(Dataset entries)
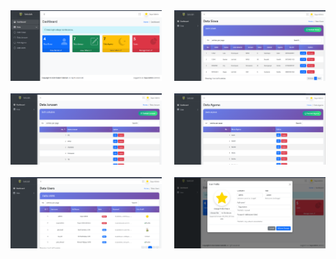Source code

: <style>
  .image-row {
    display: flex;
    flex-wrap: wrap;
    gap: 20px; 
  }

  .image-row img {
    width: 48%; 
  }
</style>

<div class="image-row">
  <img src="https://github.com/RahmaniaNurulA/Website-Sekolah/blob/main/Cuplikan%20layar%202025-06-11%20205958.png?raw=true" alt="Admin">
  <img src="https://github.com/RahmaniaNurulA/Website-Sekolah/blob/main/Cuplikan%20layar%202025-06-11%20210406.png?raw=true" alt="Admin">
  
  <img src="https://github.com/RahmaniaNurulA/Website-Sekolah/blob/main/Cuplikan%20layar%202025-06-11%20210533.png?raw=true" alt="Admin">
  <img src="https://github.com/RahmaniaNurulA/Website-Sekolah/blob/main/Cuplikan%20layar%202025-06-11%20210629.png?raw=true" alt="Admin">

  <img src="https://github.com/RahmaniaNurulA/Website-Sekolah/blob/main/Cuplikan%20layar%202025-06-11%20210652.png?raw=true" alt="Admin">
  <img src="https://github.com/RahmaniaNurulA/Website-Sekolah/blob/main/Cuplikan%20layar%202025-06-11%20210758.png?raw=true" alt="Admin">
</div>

--

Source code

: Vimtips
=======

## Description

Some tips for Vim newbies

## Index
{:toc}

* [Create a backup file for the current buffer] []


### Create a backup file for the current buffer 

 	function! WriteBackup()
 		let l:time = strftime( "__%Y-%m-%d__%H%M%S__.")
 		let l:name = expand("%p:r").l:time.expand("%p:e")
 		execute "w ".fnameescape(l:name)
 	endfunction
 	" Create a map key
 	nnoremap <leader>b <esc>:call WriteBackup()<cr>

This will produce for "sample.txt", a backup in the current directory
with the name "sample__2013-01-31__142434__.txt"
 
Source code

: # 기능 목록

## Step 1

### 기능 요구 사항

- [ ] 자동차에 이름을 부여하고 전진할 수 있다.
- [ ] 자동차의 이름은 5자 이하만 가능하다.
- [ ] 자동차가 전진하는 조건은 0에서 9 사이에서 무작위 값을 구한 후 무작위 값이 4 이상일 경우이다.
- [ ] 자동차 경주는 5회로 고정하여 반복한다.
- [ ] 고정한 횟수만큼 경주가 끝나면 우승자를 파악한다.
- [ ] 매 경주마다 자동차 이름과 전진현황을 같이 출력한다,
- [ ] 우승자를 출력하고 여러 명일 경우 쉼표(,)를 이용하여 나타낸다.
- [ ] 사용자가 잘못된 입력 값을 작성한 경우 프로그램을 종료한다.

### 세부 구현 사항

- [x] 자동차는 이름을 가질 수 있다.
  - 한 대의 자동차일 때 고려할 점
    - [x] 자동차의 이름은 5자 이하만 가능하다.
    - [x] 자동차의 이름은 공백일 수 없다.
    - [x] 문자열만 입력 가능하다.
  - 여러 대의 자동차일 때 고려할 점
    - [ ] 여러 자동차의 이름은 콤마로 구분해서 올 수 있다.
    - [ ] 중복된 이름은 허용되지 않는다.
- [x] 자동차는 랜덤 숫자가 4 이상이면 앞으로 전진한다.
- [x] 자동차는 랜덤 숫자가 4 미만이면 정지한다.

**Problem requirements:**
Wherever the word "name" turns up in the records above, copy the line that holds it.

**Solution:**
 		let l:name = expand("%p:r").l:time.expand("%p:e")
 		execute "w ".fnameescape(l:name)
with the name "sample__2013-01-31__142434__.txt"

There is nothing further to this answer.